Work on the global value chain index is being led by a team from the University of International Business and Economics in Beijing, in collaboration with the World Trade Organisation and the Organisation for Economic Cooperation and Development.
Releasing the report at a seminar in Beijing on Monday, the university’s deputy chancellor Zhao Zhongxiu said Chinese exports could actually boost the US jobs market by creating employment in the areas of research and development, design and marketing.
“A fairly large proportion of China’s exports to the United States are semi-finished products.
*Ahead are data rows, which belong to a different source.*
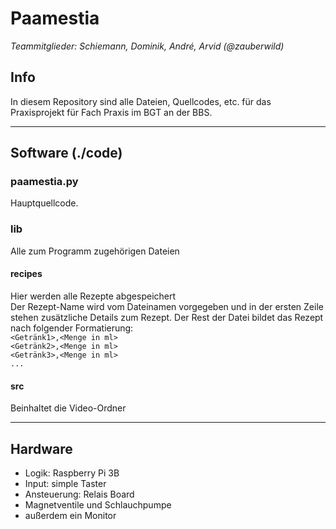 Paamestia
=========
_Teammitglieder: Schiemann, Dominik, André, Arvid (@zauberwild)_

Info
----

In diesem Repository sind alle Dateien, Quellcodes, etc.
für das Praxisprojekt für Fach Praxis im BGT an der BBS.

---

Software (./code)
------------------------
### paamestia.py
Hauptquellcode.

### lib
Alle zum Programm zugehörigen Dateien

#### recipes
Hier werden alle Rezepte abgespeichert  
Der Rezept-Name wird vom Dateinamen vorgegeben und in der ersten Zeile stehen zusätzliche Details zum Rezept. Der Rest der Datei bildet das Rezept nach folgender Formatierung:  
`<Getränk1>,<Menge in ml>`  
`<Getränk2>,<Menge in ml>`  
`<Getränk3>,<Menge in ml>`  
`...`
#### src
Beinhaltet die Video-Ordner

---

Hardware
--------
- Logik: Raspberry Pi 3B
- Input: simple Taster
- Ansteuerung: Relais Board
- Magnetventile und Schlauchpumpe
- außerdem ein Monitor
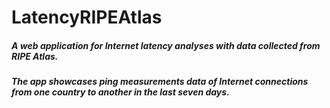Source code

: # LatencyRIPEAtlas
##### A web application for Internet latency analyses with data collected from RIPE Atlas.
##### The app showcases ping measurements data of Internet connections from one country to another in the last seven days.

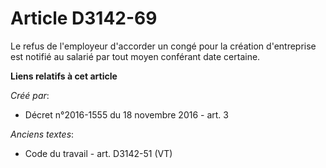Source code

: # Article D3142-69

Le refus de l'employeur d'accorder un congé pour la création d'entreprise est notifié au salarié par tout moyen conférant
date certaine.

**Liens relatifs à cet article**

_Créé par_:

  - Décret n°2016-1555 du 18 novembre 2016 - art. 3

_Anciens textes_:

  - Code du travail - art. D3142-51 (VT)
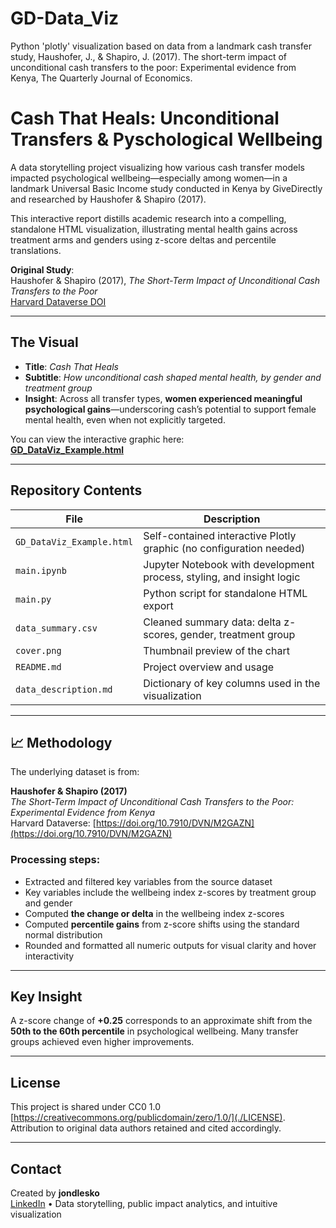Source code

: # GD-Data_Viz
Python 'plotly' visualization based on data from a landmark cash transfer study, Haushofer, J., &amp; Shapiro, J. (2017). The short-term impact of unconditional cash transfers to the poor: Experimental evidence from Kenya, The Quarterly Journal of Economics.

# Cash That Heals: Unconditional Transfers & Pyschological Wellbeing

A data storytelling project visualizing how various cash transfer models impacted psychological wellbeing—especially among women—in a landmark Universal Basic Income study conducted in Kenya by GiveDirectly and researched by Haushofer & Shapiro (2017).

This interactive report distills academic research into a compelling, standalone HTML visualization, illustrating mental health gains across treatment arms and genders using z-score deltas and percentile translations.

**Original Study**:  
Haushofer & Shapiro (2017), *The Short-Term Impact of Unconditional Cash Transfers to the Poor*  
[Harvard Dataverse DOI](https://doi.org/10.7910/DVN/M2GAZN)

---

## The Visual

- **Title**: *Cash That Heals*  
- **Subtitle**: *How unconditional cash shaped mental health, by gender and treatment group*
- **Insight**: Across all transfer types, **women experienced meaningful psychological gains**—underscoring cash’s potential to support female mental health, even when not explicitly targeted.

You can view the interactive graphic here:  
**[GD_DataViz_Example.html](./GD_DataViz_Example.html)**

---

## Repository Contents

| File | Description |
|------|-------------|
| `GD_DataViz_Example.html` | Self-contained interactive Plotly graphic (no configuration needed) |
| `main.ipynb` | Jupyter Notebook with development process, styling, and insight logic |
| `main.py` | Python script for standalone HTML export |
| `data_summary.csv` | Cleaned summary data: delta z-scores, gender, treatment group |
| `cover.png` | Thumbnail preview of the chart |
| `README.md` | Project overview and usage |
| `data_description.md` | Dictionary of key columns used in the visualization |

---

## 📈 Methodology

The underlying dataset is from:

**Haushofer & Shapiro (2017)**  
*The Short-Term Impact of Unconditional Cash Transfers to the Poor: Experimental Evidence from Kenya*  
Harvard Dataverse: [https://doi.org/10.7910/DVN/M2GAZN](https://doi.org/10.7910/DVN/M2GAZN)

### Processing steps:
- Extracted and filtered key variables from the source dataset
- Key variables include the wellbeing index z-scores by treatment group and gender
- Computed **the change or delta** in the wellbeing index z-scores
- Computed **percentile gains** from z-score shifts using the standard normal distribution
- Rounded and formatted all numeric outputs for visual clarity and hover interactivity

---

## Key Insight

A z-score change of **+0.25** corresponds to an approximate shift from the **50th to the 60th percentile** in psychological wellbeing. Many transfer groups achieved even higher improvements.

---

## License

This project is shared under CC0 1.0 [https://creativecommons.org/publicdomain/zero/1.0/](./LICENSE). Attribution to original data authors retained and cited accordingly.

---

## Contact

Created by **jondlesko**  
[LinkedIn](https://www.linkedin.com/in/jonathan-lesko-ds/) • Data storytelling, public impact analytics, and intuitive visualization


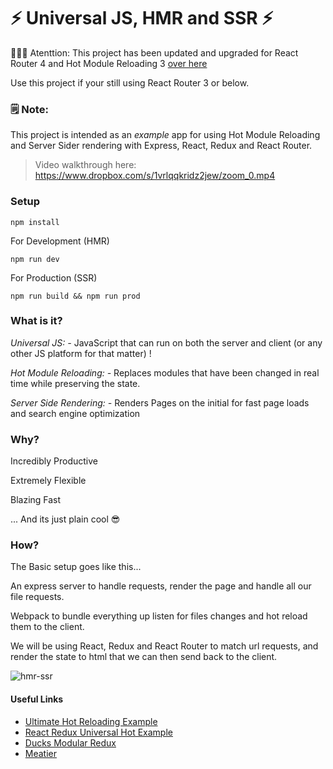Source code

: # ⚡ Universal JS, HMR and SSR ⚡

🚧🚧🚧 Atenttion: This project has been updated and upgraded for React Router 4 and Hot Module Reloading 3 [over here](https://github.com/Alex-ray/universal-hmr-ssr-react-redux)

Use this project if your still using React Router 3 or below.

### 🗒 Note:

This project is intended as an _example_ app for using Hot Module Reloading and Server Sider rendering with
Express, React, Redux and React Router.

> Video walkthrough here: https://www.dropbox.com/s/1vrlqqkridz2jew/zoom_0.mp4

### Setup
`npm install`

For Development (HMR)

`npm run dev`

For Production (SSR)

`npm run build && npm run prod`


### What is it?

*Universal JS: -*
JavaScript that can run on both the server and client (or any other JS platform for that matter) !

*Hot Module Reloading: -*
Replaces modules that have been changed in real time while preserving the state.

*Server Side Rendering: -*
Renders Pages on the initial for fast page loads and search engine optimization

### Why?

Incredibly Productive

Extremely Flexible

Blazing Fast

... And its just plain cool 😎

### How?

The Basic setup goes like this...

An express server to handle requests, render the page and handle all our file requests.

Webpack to bundle everything up listen for files changes and hot reload them to the client.

We will be using React, Redux and React Router to match url requests, and render the state to html that we can then send back to the client.

![hmr-ssr](https://cloud.githubusercontent.com/assets/2454928/18360529/39573fe2-75b3-11e6-8a06-75bc2664e98d.gif)

#### Useful Links
- [Ultimate Hot Reloading Example](https://github.com/glenjamin/ultimate-hot-reloading-example)
- [React Redux Universal Hot Example](https://github.com/erikras/react-redux-universal-hot-example)
- [Ducks Modular Redux](https://github.com/erikras/ducks-modular-redux)
- [Meatier](https://github.com/mattkrick/meatier)
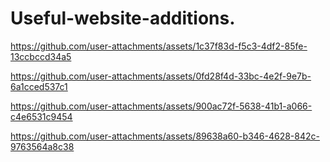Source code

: # Useful-website-additions.

https://github.com/user-attachments/assets/1c37f83d-f5c3-4df2-85fe-13ccbccd34a5

https://github.com/user-attachments/assets/0fd28f4d-33bc-4e2f-9e7b-6a1cced537c1



https://github.com/user-attachments/assets/900ac72f-5638-41b1-a066-c4e6531c9454


https://github.com/user-attachments/assets/89638a60-b346-4628-842c-9763564a8c38

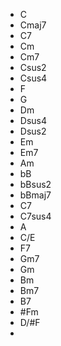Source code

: + C
+ Cmaj7
+ C7
+ Cm
+ Cm7
+ Csus2
+ Csus4
+ F
+ G
+ Dm
+ Dsus4
+ Dsus2
+ Em
+ Em7
+ Am
+ bB
+ bBsus2
+ bBmaj7
+ C7
+ C7sus4
+ A
+ C/E
+ F7
+ Gm7
+ Gm
+ Bm
+ Bm7
+ B7
+ #Fm
+ D/#F
+ 

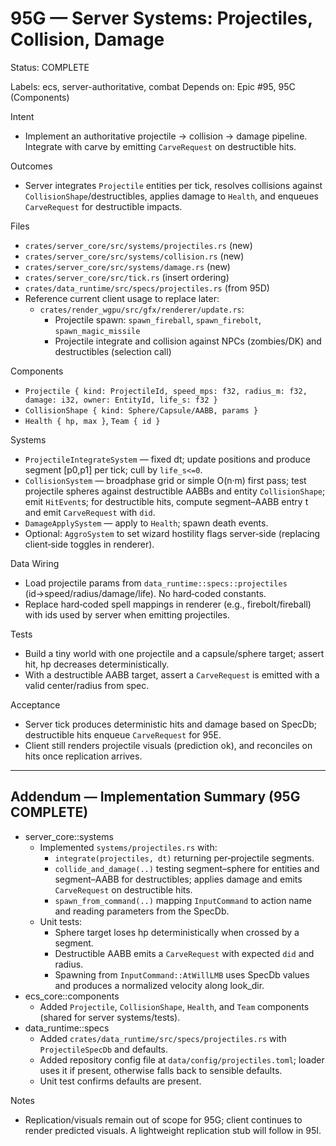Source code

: # 95G — Server Systems: Projectiles, Collision, Damage

Status: COMPLETE

Labels: ecs, server-authoritative, combat
Depends on: Epic #95, 95C (Components)

Intent
- Implement an authoritative projectile → collision → damage pipeline. Integrate with carve by emitting `CarveRequest` on destructible hits.

Outcomes
- Server integrates `Projectile` entities per tick, resolves collisions against `CollisionShape`/destructibles, applies damage to `Health`, and enqueues `CarveRequest` for destructible impacts.

Files
- `crates/server_core/src/systems/projectiles.rs` (new)
- `crates/server_core/src/systems/collision.rs` (new)
- `crates/server_core/src/systems/damage.rs` (new)
- `crates/server_core/src/tick.rs` (insert ordering)
- `crates/data_runtime/src/specs/projectiles.rs` (from 95D)
 - Reference current client usage to replace later:
   - `crates/render_wgpu/src/gfx/renderer/update.rs`:
     - Projectile spawn: `spawn_fireball`, `spawn_firebolt`, `spawn_magic_missile`
     - Projectile integrate and collision against NPCs (zombies/DK) and destructibles (selection call)

Components
- `Projectile { kind: ProjectileId, speed_mps: f32, radius_m: f32, damage: i32, owner: EntityId, life_s: f32 }`
- `CollisionShape { kind: Sphere/Capsule/AABB, params }`
- `Health { hp, max }`, `Team { id }`

Systems
- `ProjectileIntegrateSystem` — fixed dt; update positions and produce segment [p0,p1] per tick; cull by `life_s<=0`.
- `CollisionSystem` — broadphase grid or simple O(n·m) first pass; test projectile spheres against destructible AABBs and entity `CollisionShape`; emit `HitEvent`s; for destructible hits, compute segment–AABB entry t and emit `CarveRequest` with `did`.
- `DamageApplySystem` — apply to `Health`; spawn death events.
 - Optional: `AggroSystem` to set wizard hostility flags server‑side (replacing client‑side toggles in renderer).

Data Wiring
- Load projectile params from `data_runtime::specs::projectiles` (id→speed/radius/damage/life). No hard‑coded constants.
 - Replace hard‑coded spell mappings in renderer (e.g., firebolt/fireball) with ids used by server when emitting projectiles.

Tests
- Build a tiny world with one projectile and a capsule/sphere target; assert hit, hp decreases deterministically.
- With a destructible AABB target, assert a `CarveRequest` is emitted with a valid center/radius from spec.

Acceptance
- Server tick produces deterministic hits and damage based on SpecDb; destructible hits enqueue `CarveRequest` for 95E.
- Client still renders projectile visuals (prediction ok), and reconciles on hits once replication arrives.

---

## Addendum — Implementation Summary (95G COMPLETE)

- server_core::systems
  - Implemented `systems/projectiles.rs` with:
    - `integrate(projectiles, dt)` returning per‑projectile segments.
    - `collide_and_damage(..)` testing segment–sphere for entities and segment–AABB for destructibles; applies damage and emits `CarveRequest` on destructible hits.
    - `spawn_from_command(..)` mapping `InputCommand` to action name and reading parameters from the SpecDb.
  - Unit tests:
    - Sphere target loses hp deterministically when crossed by a segment.
    - Destructible AABB emits a `CarveRequest` with expected `did` and radius.
    - Spawning from `InputCommand::AtWillLMB` uses SpecDb values and produces a normalized velocity along look_dir.
- ecs_core::components
  - Added `Projectile`, `CollisionShape`, `Health`, and `Team` components (shared for server systems/tests).
- data_runtime::specs
  - Added `crates/data_runtime/src/specs/projectiles.rs` with `ProjectileSpecDb` and defaults.
  - Added repository config file at `data/config/projectiles.toml`; loader uses it if present, otherwise falls back to sensible defaults.
  - Unit test confirms defaults are present.

Notes
- Replication/visuals remain out of scope for 95G; client continues to render predicted visuals. A lightweight replication stub will follow in 95I.
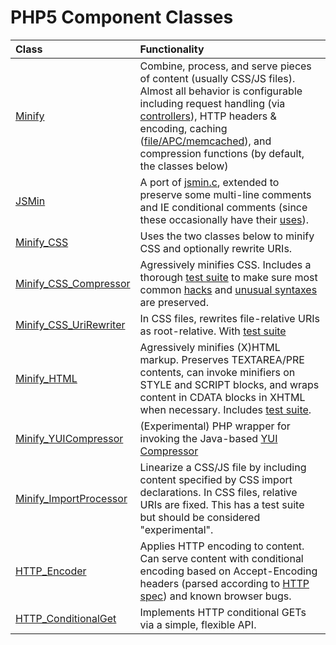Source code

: # PHP5 Component Classes #

| **Class** | **Functionality** |
|:----------|:------------------|
| [Minify](http://code.google.com/p/minify/source/browse/min/lib/Minify.php) | Combine, process, and serve pieces of content (usually CSS/JS files). Almost all behavior is configurable including request handling (via [controllers](http://code.google.com/p/minify/source/browse/min/lib/Minify/Controller/)), HTTP headers & encoding, caching ([file/APC/memcached](http://code.google.com/p/minify/source/browse/min/lib/Minify/Cache/)), and compression functions (by default, the classes below) |
| [JSMin](http://code.google.com/p/minify/source/browse/min/lib/JSMin.php) | A port of [jsmin.c](http://www.crockford.com/javascript/jsmin.html), extended to preserve some multi-line comments and IE conditional comments (since these occasionally have their [uses](http://dean.edwards.name/weblog/2007/03/sniff/)). |
| [Minify\_CSS](http://code.google.com/p/minify/source/browse/min/lib/Minify/CSS.php) | Uses the two classes below to minify CSS and optionally rewrite URIs. |
| [Minify\_CSS\_Compressor](http://code.google.com/p/minify/source/browse/min/lib/Minify/CSS/Compressor.php) | Agressively minifies CSS. Includes a thorough [test suite](http://code.google.com/p/minify/source/browse/min_unit_tests/_test_files/css/) to make sure most common [hacks](http://code.google.com/p/minify/source/browse/min_unit_tests/_test_files/css/hacks.css) and [unusual syntaxes](http://code.google.com/p/minify/source/browse/min_unit_tests/_test_files/css/unusual_strings.css) are preserved. |
| [Minify\_CSS\_UriRewriter](http://code.google.com/p/minify/source/browse/min/lib/Minify/CSS/UriRewriter.php) | In CSS files, rewrites file-relative URIs as root-relative. With [test suite](http://code.google.com/p/minify/source/browse/min_unit_tests/_test_files/css_uriRewriter/) |
| [Minify\_HTML](http://code.google.com/p/minify/source/browse/min/lib/Minify/HTML.php) | Agressively minifies (X)HTML markup. Preserves TEXTAREA/PRE contents, can invoke minifiers on STYLE and SCRIPT blocks, and wraps content in CDATA blocks in XHTML when necessary. Includes [test suite](http://code.google.com/p/minify/source/browse/min_unit_tests/_test_files/html/). |
| [Minify\_YUICompressor](http://code.google.com/p/minify/source/browse/min/lib/Minify/YUICompressor.php) | (Experimental) PHP wrapper for invoking the Java-based [YUI Compressor](http://developer.yahoo.com/yui/compressor/) |
| [Minify\_ImportProcessor](http://code.google.com/p/minify/source/browse/min/lib/Minify/ImportProcessor.php) | Linearize a CSS/JS file by including content specified by CSS import declarations. In CSS files, relative URIs are fixed. This has a test suite but should be considered "experimental". |
| [HTTP\_Encoder](http://code.google.com/p/minify/source/browse/min/lib/HTTP/Encoder.php) | Applies HTTP encoding to content. Can serve content with conditional encoding based on Accept-Encoding headers (parsed according to [HTTP spec](http://www.w3.org/Protocols/rfc2616/rfc2616-sec14.html)) and known browser bugs. |
| [HTTP\_ConditionalGet](http://code.google.com/p/minify/source/browse/min/lib/HTTP/ConditionalGet.php) | Implements HTTP conditional GETs via a simple, flexible API. |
They are used by American companies to lower costs, improve sales and help boost their business and employment,” Zhao said.
He added that the team’s research had found that Chinese making semi-finished products for export were mainly low-skilled and low-paid workers, and these goods could then create job opportunities for skilled workers in the US.
Any loss of blue-collar jobs, Zhao said, could be offset by job creation in the service and hi-tech sectors provided the American labour market could adapt.
Tackling the trade gap between China and the US – which Washington has said is US$100 billion wider than Beijing has reported – was one of Trump’s election campaign promises, though his administration did not address the matter directly in his first year in the White House.
China has tried to ease tensions by making trade concessions, further opening up its financial markets and signing US$250 billion worth of deals with the US when Trump visited Beijing in November.
But at the seminar on Monday, former commerce minister Chen Deming said the trade gap was not that big if the distribution of gains along different stages of production was taken into account and if service trade was included.
“If the gap takes into account the global value chain perspective, it is only 48 to 56 per cent of the customs figures,” said Chen, who was involved in strategic economic dialogue with the US during the Barack Obama administration.
“Meanwhile, the global surplus in service trade is concentrated in the United States, which notched up US$250.6 billion for the sector in 2016, while China had the largest deficit of US$242.6 billion that year.”
Beijing has criticised Washington for its “zero-sum mentality” towards Sino-US trade after Washington launched an anti-dumping investigation into aluminium products, a probe into alleged Chinese theft of intellectual property, and rejected China’s market economy status at the WTO.
Trump is expected to roll out more specific trade barriers in his state of the union address on January 30, after labelling China as a “strategic competitor” in his national security strategy last month.
Sun Zhenyu, China’s first ambassador to the WTO, said the research into the global value chain, backed by key international institutions, could provide a valuable tool for Beijing as it is challenged by protectionism from across the Pacific.
“This gives China a very good theoretical basis for settling trade disputes and will add weight to our voice internationally,” he said.
“It shows that China is only somewhere in the middle or lower end [of the global value chain]” despite being the world’s second-largest economy and widely viewed as a major beneficiary of globalisation.